Principle of Hydrogen Sulfide (H2S) Test

  • The hydrogen sulphide test is designed to detect the formation of sulphide gas. To do so, a substance containing iron and sulphur is introduced to the test medium.
  • When a specific strain of bacteria lowers the sulphur component, hydrogen sulphide is produced.
  • A specific type of bacteria produces hydrogen sulphide by reducing sulfur-containing amino acids such as methionine and cysteine, or by reducing inorganic sulphur compounds such as sulphates, thiosulfates, and sulfites, during protein degradation or when anaerobic respiration converts electrons to sulphur instead of oxygen.
  • Hydrogen sulphide gas is created and interacts with the iron component to precipitate ferric sulphide as a dark substance. Because of the colour (black), which serves as an indicator, you will be able to detect the presence of hydrogen sulphide.

Objective of Hydrogen Sulfide (H2S) Test

  • Determine the organism’s ability to create hydrogen sulphide.

Media for the detection of Hydrogen Sulfide (H₂S)

Commonly used media for detecting hydrogen sulphide generation, sulphur sources, and sulphide indicators include the following:

MediaSulfur sourceH₂S indicator
Bismuth sulfitePeptones plus sulfiteFerrous sulfate
Citrate sulfide agarSodium thiosulfateFerric ammonium citrate
Deoxycholate citrate agar (DCA)PeptonesFerric citrate
Lysine iron agar (LIA)Sodium thiosulfateFerric ammonium citrate
Kligler iron agar (KIA)Sodium thiosulfateFerrous sulfate
Triple sugar iron (TSI) agarSodium thiosulfateFerrous sulfate
Lead acetate agarSodium thiosulfateLead acetate
Salmonella-Shigella (SS) agarSodium thiosulfateFerric citrate
Sulfide-indole-motility (SIM) MediumSodium thiosulfatePeptonized iron
Xylose-lysine-deoxycholate (XLD) agar mediumSodium thiosulfateFerric ammonium citrate
Hektoen enteric agarSodium thiosulfateFerric ammonium citrate

Microbiologists can select a specific detection system based on their demands and the features of the test isolate, as many types of medium with differing degrees of sensitivity are available for detecting H2S generation. For instance, when testing bacteria that produce only minimal levels of H2S, the most sensitive indicator, lead acetate, should be employed.
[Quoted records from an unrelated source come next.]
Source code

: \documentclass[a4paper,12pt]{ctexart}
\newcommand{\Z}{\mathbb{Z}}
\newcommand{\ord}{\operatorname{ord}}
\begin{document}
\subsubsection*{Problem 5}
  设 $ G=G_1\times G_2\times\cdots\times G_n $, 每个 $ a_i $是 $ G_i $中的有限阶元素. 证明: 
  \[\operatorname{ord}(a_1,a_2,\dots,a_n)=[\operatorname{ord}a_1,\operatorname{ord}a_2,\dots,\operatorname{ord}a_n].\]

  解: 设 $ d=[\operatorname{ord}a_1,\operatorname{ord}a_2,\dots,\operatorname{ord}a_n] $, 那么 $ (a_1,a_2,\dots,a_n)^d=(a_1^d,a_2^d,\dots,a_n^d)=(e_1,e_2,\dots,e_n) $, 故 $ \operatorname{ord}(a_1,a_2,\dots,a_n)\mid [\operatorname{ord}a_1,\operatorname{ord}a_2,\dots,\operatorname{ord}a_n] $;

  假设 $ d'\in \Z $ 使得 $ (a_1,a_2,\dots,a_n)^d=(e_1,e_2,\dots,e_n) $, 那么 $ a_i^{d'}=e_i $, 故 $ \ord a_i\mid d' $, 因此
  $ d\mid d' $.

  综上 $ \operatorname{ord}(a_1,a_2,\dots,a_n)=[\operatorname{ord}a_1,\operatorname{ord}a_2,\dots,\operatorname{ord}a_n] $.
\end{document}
A lead acetate-impregnated filter paper should be draped beneath the cap of a culture tube during testing, rather than adding lead acetate into the culture medium. This is because lead acetate may hinder the development of many fastidious bacteria when added to culture media.

As H2S detected in one medium may not be detected in another, when interpreting identification charts, it is vital to know the test system employed. SIM, KIA, or TSI tubes are often used in diagnostic microbiology to detect H2S generation. The least sensitive of these three biochemical test media is TSI. It is hypothesised that the sucrose included in this test media inhibits hydrogen sulphide formation. SIM is more delicate than KIA and TSI. The absence of carbohydrates to inhibit H2S creation and the utilisation of peptonized iron as the indicator make SIM a superior test medium for detecting H2S production.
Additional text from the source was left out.